After you finish editing the movie, it's time to save the end result in the appropriate format. ShowBiz has several Save and Export options and will write files in numerous formats, including AVI, DV-AVI, MPEG-1, Video CD, Video Email, Windows Media Video (WMV), and even QuickTime. Best of all, each of these formats is almost infinitely configurable (depending on the format's abilities), letting you set resolution, frame rate, audio format, and other options. And you can export directly to recordable CD or digital videotape. Compare these options to WMM, which offers WMV and DV-AVI file-based output only, or iMovie, which works only in QuickTime format (although it can also write to digital videotape). ShowBiz is, by far, the most accommodating of these packages when it comes to distributing your work.
A Few Niggling Problems
Despite its strengths, ShowBiz has a couple of small problems I'd like to see ArcSoft address in a future release. The software runs only in an 800 x 600 window that you can't resize, so if you're using a higher-resolution screen (such as the 1280 x 1024 flat panel I use), the window floats midscreen like an unsizable postage stamp. Both WMM and iMovie can fill the entire screen.
I also experienced a weird capture problem at one point, in which ShowBiz wouldn't "see" the video I was capturing, and the resulting file it created was bogus. I simply restarted the application, and all was well.
Overall, I'm quite taken with ArcSoft ShowBiz, which is one of the most powerful yet simple consumer-oriented video-authoring packages I've ever seen. Best of all, ShowBiz runs on Windows, so it's available to a far wider audience than Apple's otherwise excellent iMovie.

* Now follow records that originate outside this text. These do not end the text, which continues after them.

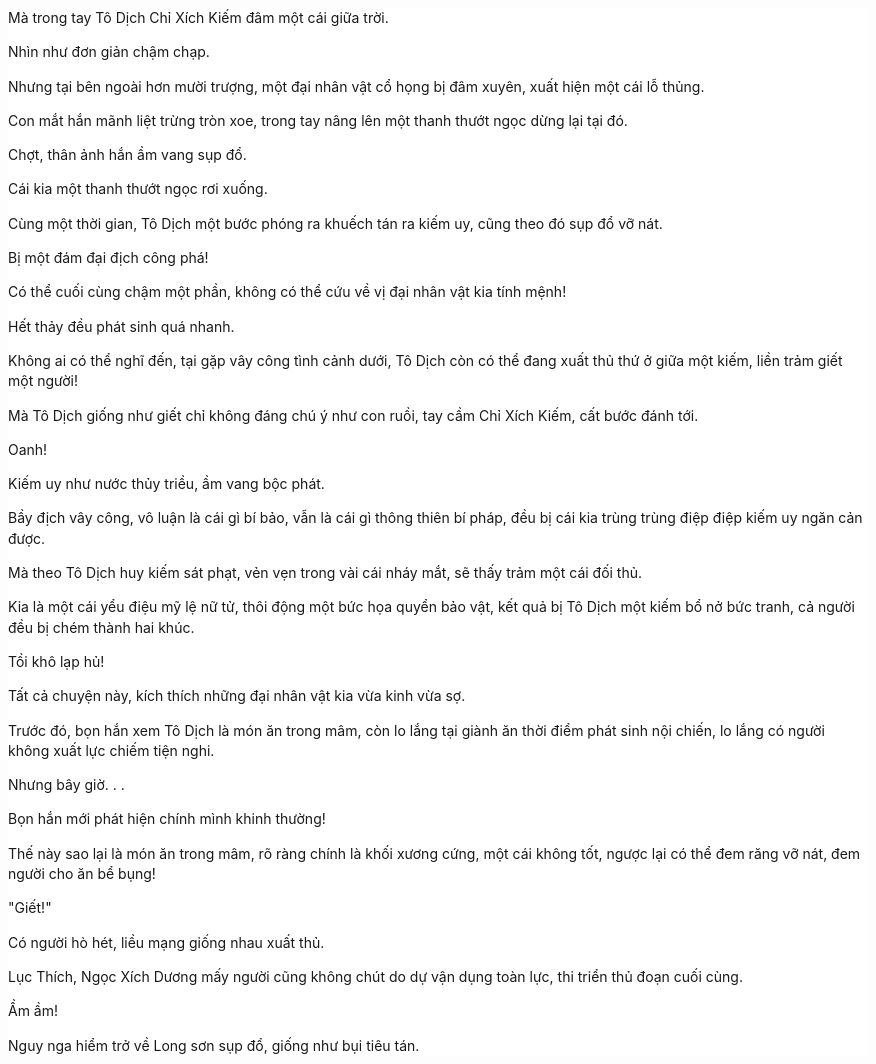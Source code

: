 Mà trong tay Tô Dịch Chỉ Xích Kiếm đâm một cái giữa trời.

Nhìn như đơn giản chậm chạp.

Nhưng tại bên ngoài hơn mười trượng, một đại nhân vật cổ họng bị đâm xuyên, xuất hiện một cái lỗ thủng.

Con mắt hắn mãnh liệt trừng tròn xoe, trong tay nâng lên một thanh thướt ngọc dừng lại tại đó.

Chợt, thân ảnh hắn ầm vang sụp đổ.

Cái kia một thanh thướt ngọc rơi xuống.

Cùng một thời gian, Tô Dịch một bước phóng ra khuếch tán ra kiếm uy, cũng theo đó sụp đổ vỡ nát.

Bị một đám đại địch công phá!

Có thể cuối cùng chậm một phần, không có thể cứu về vị đại nhân vật kia tính mệnh!

Hết thảy đều phát sinh quá nhanh.

Không ai có thể nghĩ đến, tại gặp vây công tình cảnh dưới, Tô Dịch còn có thể đang xuất thủ thứ ở giữa một kiếm, liền trảm giết một người!

Mà Tô Dịch giống như giết chỉ không đáng chú ý như con ruồi, tay cầm Chỉ Xích Kiếm, cất bước đánh tới.

Oanh!

Kiếm uy như nước thủy triều, ầm vang bộc phát.

Bầy địch vây công, vô luận là cái gì bí bảo, vẫn là cái gì thông thiên bí pháp, đều bị cái kia trùng trùng điệp điệp kiếm uy ngăn cản được.

Mà theo Tô Dịch huy kiếm sát phạt, vẻn vẹn trong vài cái nháy mắt, sẽ thấy trảm một cái đối thủ.

Kia là một cái yểu điệu mỹ lệ nữ tử, thôi động một bức họa quyển bảo vật, kết quả bị Tô Dịch một kiếm bổ nở bức tranh, cả người đều bị chém thành hai khúc.

Tồi khô lạp hủ!

Tất cả chuyện này, kích thích những đại nhân vật kia vừa kinh vừa sợ.

Trước đó, bọn hắn xem Tô Dịch là món ăn trong mâm, còn lo lắng tại giành ăn thời điểm phát sinh nội chiến, lo lắng có người không xuất lực chiếm tiện nghi.

Nhưng bây giờ. . .

Bọn hắn mới phát hiện chính mình khinh thường!

Thế này sao lại là món ăn trong mâm, rõ ràng chính là khối xương cứng, một cái không tốt, ngược lại có thể đem răng vỡ nát, đem người cho ăn bể bụng!

"Giết!"

Có người hò hét, liều mạng giống nhau xuất thủ.

Lục Thích, Ngọc Xích Dương mấy người cũng không chút do dự vận dụng toàn lực, thi triển thủ đoạn cuối cùng.

Ầm ầm!

Nguy nga hiểm trở về Long sơn sụp đổ, giống như bụi tiêu tán.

Finding ShowBiz will probably be your most difficult task associated with this software. It's not available in retail stores, and I couldn't locate it at any online merchants, either. But you can buy this amazing software for only $80 directly from ArcSoft's Web site, and I think that's a bargain, especially if you've wasted time with other commercial editing packages. Unless you're a professional videographer who's comfortable using high-end tools such as Final Cut Pro or Adobe Premiere, ShowBiz is quite possibly the only video-editing package you'll ever need.